How to clone model ForSequenceClassification


I want to use mT5ForSequenceClassification locally (on a cluster with no internet) but on the Hub there only seems to be the ForConditionalGeneration architecture, so cloning doesn’t work.

How can I clone the ForSequenceClassification architecture?



One doesn’t clone an architecture, but rather weights (which are stored in a file typically called pytorch_model.bin in case of PyTorch). Hence you can filter the hub on weights for the mt5 model type and “text classification”: Models - Hugging Face. This will give you all files compatible with the mT5ForSequenceClassification class.

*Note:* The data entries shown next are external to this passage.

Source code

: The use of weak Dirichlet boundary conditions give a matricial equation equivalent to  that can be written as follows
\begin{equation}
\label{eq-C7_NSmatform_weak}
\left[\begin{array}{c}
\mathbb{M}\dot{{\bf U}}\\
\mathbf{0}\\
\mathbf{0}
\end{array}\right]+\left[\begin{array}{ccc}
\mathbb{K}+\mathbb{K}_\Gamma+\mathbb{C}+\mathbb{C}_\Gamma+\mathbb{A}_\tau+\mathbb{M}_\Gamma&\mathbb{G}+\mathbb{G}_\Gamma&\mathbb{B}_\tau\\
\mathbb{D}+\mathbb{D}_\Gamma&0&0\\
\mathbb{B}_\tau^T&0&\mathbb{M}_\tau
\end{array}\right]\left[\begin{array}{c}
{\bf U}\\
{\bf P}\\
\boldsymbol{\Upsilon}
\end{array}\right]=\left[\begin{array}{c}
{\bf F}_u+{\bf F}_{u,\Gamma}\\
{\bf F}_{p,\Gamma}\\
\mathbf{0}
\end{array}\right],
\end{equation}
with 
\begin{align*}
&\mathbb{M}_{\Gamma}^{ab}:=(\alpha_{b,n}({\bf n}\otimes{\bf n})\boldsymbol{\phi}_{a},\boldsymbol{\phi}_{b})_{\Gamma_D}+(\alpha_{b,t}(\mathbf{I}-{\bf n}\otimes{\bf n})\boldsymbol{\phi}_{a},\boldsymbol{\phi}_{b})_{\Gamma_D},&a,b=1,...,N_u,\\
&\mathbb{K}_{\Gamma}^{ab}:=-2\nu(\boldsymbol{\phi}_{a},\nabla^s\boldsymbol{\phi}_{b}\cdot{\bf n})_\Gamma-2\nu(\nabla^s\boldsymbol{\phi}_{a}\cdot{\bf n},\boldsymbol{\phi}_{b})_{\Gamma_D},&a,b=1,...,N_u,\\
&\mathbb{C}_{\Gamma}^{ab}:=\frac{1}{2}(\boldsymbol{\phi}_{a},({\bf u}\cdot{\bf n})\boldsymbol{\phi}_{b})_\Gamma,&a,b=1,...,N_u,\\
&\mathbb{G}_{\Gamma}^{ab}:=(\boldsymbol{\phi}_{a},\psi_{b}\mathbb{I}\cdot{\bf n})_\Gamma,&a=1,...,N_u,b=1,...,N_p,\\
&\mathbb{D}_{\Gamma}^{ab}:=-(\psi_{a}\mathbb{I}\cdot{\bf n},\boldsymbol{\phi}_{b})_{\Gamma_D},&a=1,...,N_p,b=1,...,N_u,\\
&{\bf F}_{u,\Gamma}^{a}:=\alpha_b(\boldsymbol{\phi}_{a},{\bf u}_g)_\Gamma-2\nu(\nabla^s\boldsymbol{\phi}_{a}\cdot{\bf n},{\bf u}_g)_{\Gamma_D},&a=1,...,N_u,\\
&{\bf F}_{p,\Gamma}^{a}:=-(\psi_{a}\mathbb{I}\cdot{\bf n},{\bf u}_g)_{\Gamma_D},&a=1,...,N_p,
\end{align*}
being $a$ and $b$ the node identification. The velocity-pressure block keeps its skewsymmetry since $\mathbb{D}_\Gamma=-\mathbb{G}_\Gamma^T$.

As can be seen, there aren’t that many, primarly because T5 is typically used for tasks like machine translation/summarization (where it’s important to generate some output text given input text). One typically uses encoder-only Transformer models like BERT for text classification.

To use the model offline, you can load the weights (pytorch_model.bin) and configuration (config.json) and transfer them to an offline directory. You can then use the from_pretrained method to load the model from a local directory.

from transformers import mT5ForSequenceClassification

model = mT5ForSequenceClassification.from_pretrained("path_to_local_directory")

Thanks @nielsr. I had actually tried this but was confused because I didn’t see a pytorch_model.bin file in the direvtory I saved the pretrained model into. I now realise the .safetensors file is equivalent.

This topic was automatically closed 12 hours after the last reply. New replies are no longer allowed.